» Brief:
Within the entries below, find each line containing the word "reviews" and copy it.

===== Source material

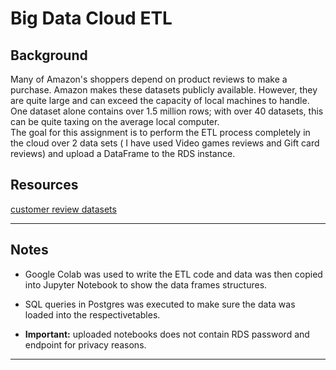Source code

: # Big Data Cloud ETL

## Background

Many of Amazon's shoppers depend on product reviews to make a purchase. Amazon makes these datasets publicly available. However, they are quite large and can exceed the capacity of local machines to handle. One dataset alone contains over 1.5 million rows; with over 40 datasets, this can be quite taxing on the average local computer. <br> The goal for this assignment is to perform the ETL process completely in the cloud over 2 data sets ( I have used Video games reviews and Gift card reviews) and upload a DataFrame to the RDS instance. 

## Resources

[customer review datasets](https://s3.amazonaws.com/amazon-reviews-pds/tsv/index.txt)

- - -

## Notes

* Google Colab was used to write the ETL code and data was then copied into Jupyter Notebook to show the data frames structures.

* SQL queries in Postgres was executed to make sure the data was loaded into the respectivetables.

* **Important:** uploaded notebooks does not contain RDS password and endpoint for privacy reasons.

- - -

==========

» Exercise answer:
Many of Amazon's shoppers depend on product reviews to make a purchase. Amazon makes these datasets publicly available. However, they are quite large and can exceed the capacity of local machines to handle. One dataset alone contains over 1.5 million rows; with over 40 datasets, this can be quite taxing on the average local computer. <br> The goal for this assignment is to perform the ETL process completely in the cloud over 2 data sets ( I have used Video games reviews and Gift card reviews) and upload a DataFrame to the RDS instance. 
[customer review datasets](https://s3.amazonaws.com/amazon-reviews-pds/tsv/index.txt)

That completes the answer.